Yend Security Architecture

Yend's brand-specific data protection scheme, EPC-256, adds a secret 256-emoji permutation alphabet derived from the user's key on top of industry-standard AES-256-GCM encryption. Each record first passes through authenticated AES-256-GCM encryption, then is encoded with this private emoji alphabet.

The advantage of this approach: the same plaintext turns into a different emoji pattern on every encryption operation (the initialization vector changes). Statistical pattern analysis is practically useless; even if the database leaks, an attacker sees only emoji ciphertext without the key.

The vault key is derived from the user's master password through a modern key-hardening derivation flow.

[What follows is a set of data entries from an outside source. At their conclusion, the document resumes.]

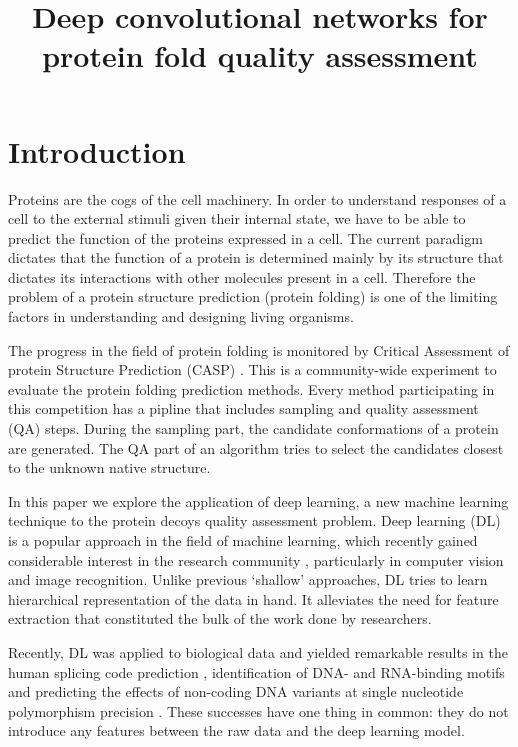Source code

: \documentclass[a4paper,10pt]{article}
\title{Deep convolutional networks for protein fold quality assessment}
\author{}
\begin{document}
\maketitle

\begin{abstract}

\end{abstract}

\section{Introduction}
Proteins are the cogs of the cell machinery. In order to understand responses of a cell to the external stimuli given their internal state, we
have to be able to predict the function of the proteins expressed in a cell. The current paradigm dictates that the function 
of a protein is determined mainly by its structure that dictates its interactions with other molecules present in a cell. 
Therefore the problem of a protein structure prediction (protein folding) is one of the limiting factors in understanding and designing living
organisms.

The progress in the field of protein folding is monitored by Critical Assessment of protein Structure Prediction (CASP) \cite{moult1995large}. This 
is a community-wide experiment to evaluate the protein folding prediction methods. Every method participating in this competition has a pipline
that includes sampling and quality assessment (QA) steps. During the sampling part, the candidate conformations of a protein are generated. The 
QA part of an algorithm tries to select the candidates closest to the unknown native structure.

In this paper we explore the application of deep learning, a new machine learning technique to the protein decoys quality assessment problem. 
Deep learning (DL) is a popular  approach in the field of machine learning, which recently gained considerable interest 
in the research community \cite{lecun2015deep}, particularly in computer vision and image recognition. 
Unlike previous ‘shallow’ approaches, DL tries to learn hierarchical representation of the 
data in hand. It alleviates the need for feature extraction that constituted the bulk of the work done by researchers. 

Recently, DL was applied to biological data and yielded remarkable results in the human splicing code prediction \cite{xiong2015human}, 
identification of DNA- and RNA-binding  motifs \cite{alipanahi2015predicting} and predicting the effects of non-coding 
DNA variants at single nucleotide polymorphism 
precision \cite{zhou2015predicting}. These successes have one thing in common: they do not introduce any features 
between the raw data and the deep learning model. 
\end{document}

The master password is never stored as-is, never logged, and never transmitted.

The derived key lives only while the vault is active and in a limited memory area. No read or write operation is possible on a locked vault; at the end of the session the key material is wiped from memory.

Yend's query architecture does not use the 'decrypt and compare' approach. For critical fields like phone numbers and usernames, a blind-index structure is built that finds matches without needing plaintext.

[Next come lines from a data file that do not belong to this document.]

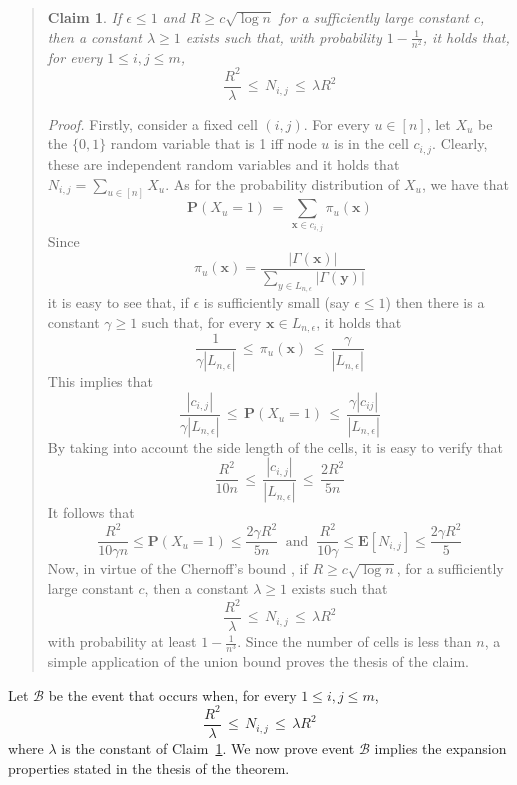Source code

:\documentclass[10pt,a4paper]{article}
\newtheorem{claim}{Claim}
\newcommand{\Prob}[1]{\mathbf{P} \left( #1 \right)}
\newcommand{\Expec}[1]{\mathbf{E} \left[ #1 \right]}
\newcommand{\proof}{\noindent\textit{Proof. }}
\newcommand{\qed}{\hspace{\stretch{1}$\square$}}
\begin{document}
\begin{quote}
\begin{claim}\label{claim:density}
If $\epsilon \leqslant 1$ and $R \geqslant c\sqrt{\log n}$ for a sufficiently large constant $c$, then a constant $\lambda \geqslant 1$ exists such that, with probability $1 - \frac{1}{n^2}$, it holds that, for every $1\leqslant i, j\leqslant m$,
$$
\frac{R^2}{\lambda} \, \leqslant \, N_{i,j} \, \leqslant \, \lambda R^2
$$
\end{claim}
\proof Firstly, consider a fixed cell $(i,j)$. For every $u \in [n]$, let $X_u$ be the $\{0,1\}$
random variable that is 1 iff node $u$ is in the cell $c_{i,j}$. Clearly, these are independent random
variables and it holds that $N_{i,j} = \sum_{u\in [n]} X_u$. As for the probability distribution of
$X_u$, we have that
\[
\Prob{X_u = 1} \, = \, \sum_{\mathbf{x}\in c_{i,j}} \pi_u(\mathbf{x})
\]
Since
\[
\pi_u(\mathbf{x}) = \frac{|\Gamma(\mathbf{x})|}{\sum_{y\in L_{n,\epsilon}}|\Gamma(\mathbf{y})|}
\]
it is easy to see that, if $\epsilon$ is sufficiently small (say $\epsilon\leqslant 1$) then there is a constant $\gamma \geqslant 1$ such that, for every $\mathbf{x} \in L_{n,\epsilon}$, it holds that
\[
\frac{1}{\gamma |L_{n,\epsilon}|} \,\leqslant\, \pi_u(\mathbf{x}) \, \leqslant \,
\frac{\gamma}{|L_{n,\epsilon}|}
\]
This implies that
\[
\frac{|c_{i,j}|}{\gamma |L_{n,\epsilon}|} \, \leqslant \, \Prob{X_u = 1}\, \leqslant \, \frac{\gamma |c_{ij}|}{|L_{n,\epsilon}|}
\]
By taking into account the side length of the cells, it is easy to verify that 
\[
\frac{R^2}{10n}\, \leqslant \, \frac{|c_{i,j}|}{|L_{n,\epsilon}|} \, \leqslant\, \frac{2 R^2}{5n}
\]
It follows that
\[
\frac{R^2}{10\gamma n}   \leqslant \Prob{X_u = 1} \leqslant \frac{2\gamma R^2}{5n}
\ \mbox{ and } \
\frac{R^2}{10\gamma} \leqslant \Expec{N_{i,j}} \leqslant \frac{2\gamma R^2}{5}
\]
Now, in virtue of the Chernoff's bound \cite{ALICE}, if $R \geqslant c\sqrt{\log n}$, for a sufficiently large
constant $c$, then a constant $\lambda \geqslant 1$ exists such that
\[
\frac{R^2}{\lambda} \, \leqslant\, N_{i,j} \, \leqslant \,  \lambda R^2
\]
with probability at least $1 - \frac{1}{n^3}$. Since the number of cells is less than $n$, a simple
application of the union bound proves the thesis of the claim.
\qed
\end{quote}

\noindent Let $\mathcal{B}$ be the event that occurs when, for every $1\leqslant i, j\leqslant m$,
$$
\frac{R^2}{\lambda} \, \leqslant \, N_{i,j} \, \leqslant\, \lambda R^2
$$
where $\lambda$ is the constant of Claim~\ref{claim:density}. We now prove event $\mathcal{B}$ implies
the expansion properties stated in the thesis of the theorem.
\end{document}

This lets everyday functions like operational search, membership checks and uniqueness validation run without sensitive data ever being exposed.

Traditional 'encrypted storage' approaches are ineffective when the key and data live on the same system. At Yend, the key material resides in a vault layer logically and physically separate from the database.

Even if a database backup leaks, an attacker sees only emoji patterns: no plaintext, no key, and no metadata that would help derive either.

Yend avoids exaggerated security claims. We share our approach transparently and openly note any gaps or areas that can be improved.

We make no absolute claims such as 'full zero-knowledge transport' until a capability is proven. As the architecture matures, relevant updates will be published on this page.